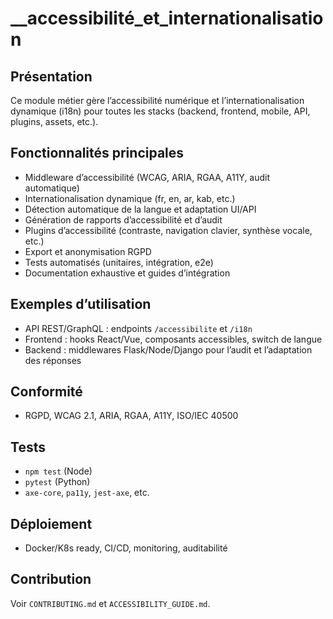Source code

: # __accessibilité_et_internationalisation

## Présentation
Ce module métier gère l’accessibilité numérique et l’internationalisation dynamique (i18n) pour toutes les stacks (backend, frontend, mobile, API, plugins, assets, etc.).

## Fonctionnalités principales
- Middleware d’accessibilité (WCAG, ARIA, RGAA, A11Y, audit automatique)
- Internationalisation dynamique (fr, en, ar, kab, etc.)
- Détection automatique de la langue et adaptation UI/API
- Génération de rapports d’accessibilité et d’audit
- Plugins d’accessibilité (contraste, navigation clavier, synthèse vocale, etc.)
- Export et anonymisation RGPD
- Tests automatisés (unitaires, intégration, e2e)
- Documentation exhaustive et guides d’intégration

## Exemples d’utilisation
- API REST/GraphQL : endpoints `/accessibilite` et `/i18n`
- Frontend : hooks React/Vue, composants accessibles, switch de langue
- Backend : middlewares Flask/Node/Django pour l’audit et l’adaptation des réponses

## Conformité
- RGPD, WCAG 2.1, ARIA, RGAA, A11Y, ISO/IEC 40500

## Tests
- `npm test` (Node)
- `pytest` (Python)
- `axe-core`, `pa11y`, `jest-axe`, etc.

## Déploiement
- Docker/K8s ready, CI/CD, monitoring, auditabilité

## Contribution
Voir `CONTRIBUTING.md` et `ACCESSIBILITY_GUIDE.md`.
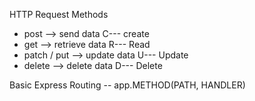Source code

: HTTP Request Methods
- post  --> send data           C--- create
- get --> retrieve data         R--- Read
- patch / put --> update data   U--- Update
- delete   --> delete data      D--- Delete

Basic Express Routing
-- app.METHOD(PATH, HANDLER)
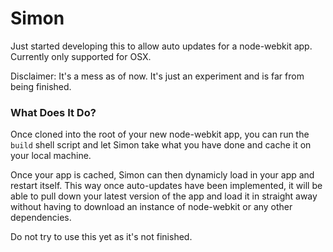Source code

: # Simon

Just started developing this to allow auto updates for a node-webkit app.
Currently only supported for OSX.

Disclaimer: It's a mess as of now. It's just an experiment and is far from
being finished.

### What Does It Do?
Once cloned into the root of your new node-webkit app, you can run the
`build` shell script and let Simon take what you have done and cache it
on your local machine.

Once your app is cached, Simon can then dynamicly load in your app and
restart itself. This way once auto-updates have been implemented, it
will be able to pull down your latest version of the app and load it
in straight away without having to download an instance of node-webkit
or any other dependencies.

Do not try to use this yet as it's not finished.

==

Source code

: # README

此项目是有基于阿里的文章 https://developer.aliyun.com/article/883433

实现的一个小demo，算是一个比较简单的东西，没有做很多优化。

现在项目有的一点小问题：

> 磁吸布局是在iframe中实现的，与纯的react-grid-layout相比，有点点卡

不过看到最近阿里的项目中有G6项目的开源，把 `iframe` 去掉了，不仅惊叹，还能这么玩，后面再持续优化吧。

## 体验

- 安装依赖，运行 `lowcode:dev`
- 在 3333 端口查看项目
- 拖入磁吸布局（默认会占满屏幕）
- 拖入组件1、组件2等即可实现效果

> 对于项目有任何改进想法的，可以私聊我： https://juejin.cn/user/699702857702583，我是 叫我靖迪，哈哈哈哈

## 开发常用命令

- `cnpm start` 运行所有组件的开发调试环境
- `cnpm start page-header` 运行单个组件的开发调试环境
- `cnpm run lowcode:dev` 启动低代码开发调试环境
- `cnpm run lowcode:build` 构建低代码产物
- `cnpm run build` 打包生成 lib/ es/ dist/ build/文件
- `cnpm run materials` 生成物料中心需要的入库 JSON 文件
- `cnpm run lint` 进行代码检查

--

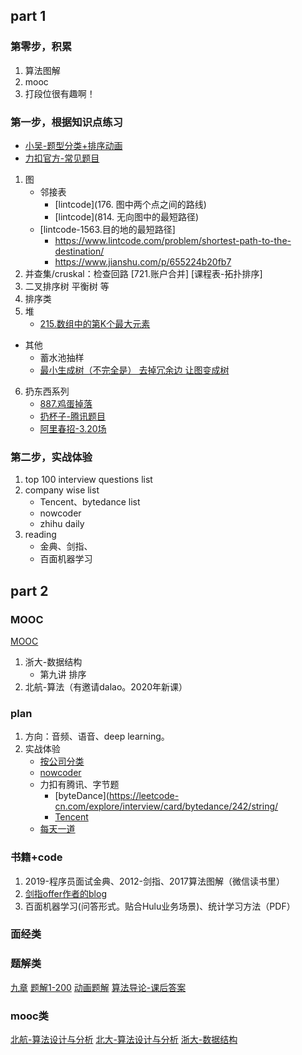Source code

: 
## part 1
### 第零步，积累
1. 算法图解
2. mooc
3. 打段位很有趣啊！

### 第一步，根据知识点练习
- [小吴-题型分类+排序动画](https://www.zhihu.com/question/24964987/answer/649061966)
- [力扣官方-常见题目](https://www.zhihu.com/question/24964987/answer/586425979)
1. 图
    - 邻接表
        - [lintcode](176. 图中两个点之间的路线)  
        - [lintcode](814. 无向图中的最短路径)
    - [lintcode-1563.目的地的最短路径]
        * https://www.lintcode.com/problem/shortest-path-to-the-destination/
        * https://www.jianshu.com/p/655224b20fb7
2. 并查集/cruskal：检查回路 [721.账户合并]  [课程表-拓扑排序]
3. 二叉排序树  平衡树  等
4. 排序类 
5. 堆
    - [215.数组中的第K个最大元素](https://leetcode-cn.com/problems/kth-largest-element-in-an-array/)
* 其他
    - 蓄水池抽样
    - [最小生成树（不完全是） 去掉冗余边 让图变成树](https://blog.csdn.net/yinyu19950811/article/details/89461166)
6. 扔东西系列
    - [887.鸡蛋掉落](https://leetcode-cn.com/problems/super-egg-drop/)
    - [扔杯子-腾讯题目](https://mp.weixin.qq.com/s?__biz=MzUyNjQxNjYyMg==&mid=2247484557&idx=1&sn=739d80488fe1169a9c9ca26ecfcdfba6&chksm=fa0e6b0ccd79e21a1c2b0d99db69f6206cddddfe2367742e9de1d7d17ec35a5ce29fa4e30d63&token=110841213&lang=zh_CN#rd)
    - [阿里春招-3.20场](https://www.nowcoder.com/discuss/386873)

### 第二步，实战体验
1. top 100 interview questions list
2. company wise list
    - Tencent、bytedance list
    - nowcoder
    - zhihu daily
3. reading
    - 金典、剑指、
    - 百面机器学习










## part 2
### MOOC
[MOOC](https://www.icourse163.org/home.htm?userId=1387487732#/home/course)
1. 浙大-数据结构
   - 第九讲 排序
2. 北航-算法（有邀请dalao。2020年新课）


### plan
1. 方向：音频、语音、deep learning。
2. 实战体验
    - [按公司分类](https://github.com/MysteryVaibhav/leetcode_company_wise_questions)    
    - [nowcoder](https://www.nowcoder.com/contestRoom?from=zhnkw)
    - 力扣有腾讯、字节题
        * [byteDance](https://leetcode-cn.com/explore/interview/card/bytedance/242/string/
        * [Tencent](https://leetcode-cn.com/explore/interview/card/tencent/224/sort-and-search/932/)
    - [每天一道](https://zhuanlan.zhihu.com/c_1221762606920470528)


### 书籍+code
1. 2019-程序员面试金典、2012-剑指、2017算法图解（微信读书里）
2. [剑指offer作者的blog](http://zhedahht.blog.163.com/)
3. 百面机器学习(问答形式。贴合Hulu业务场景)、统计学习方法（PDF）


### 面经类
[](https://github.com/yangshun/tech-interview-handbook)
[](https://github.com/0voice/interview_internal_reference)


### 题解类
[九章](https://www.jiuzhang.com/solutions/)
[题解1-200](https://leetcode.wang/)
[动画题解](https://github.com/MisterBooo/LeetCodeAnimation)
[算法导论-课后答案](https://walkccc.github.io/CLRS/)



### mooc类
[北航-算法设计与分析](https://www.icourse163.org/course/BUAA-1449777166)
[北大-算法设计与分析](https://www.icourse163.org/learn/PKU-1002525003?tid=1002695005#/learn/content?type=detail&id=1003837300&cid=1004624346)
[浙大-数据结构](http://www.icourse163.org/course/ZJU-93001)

**Work to be completed**
Copy out, from the data above, each line where the string "have" is present.

**Output for this task**
`build` shell script and let Simon take what you have done and cache it
restart itself. This way once auto-updates have been implemented, it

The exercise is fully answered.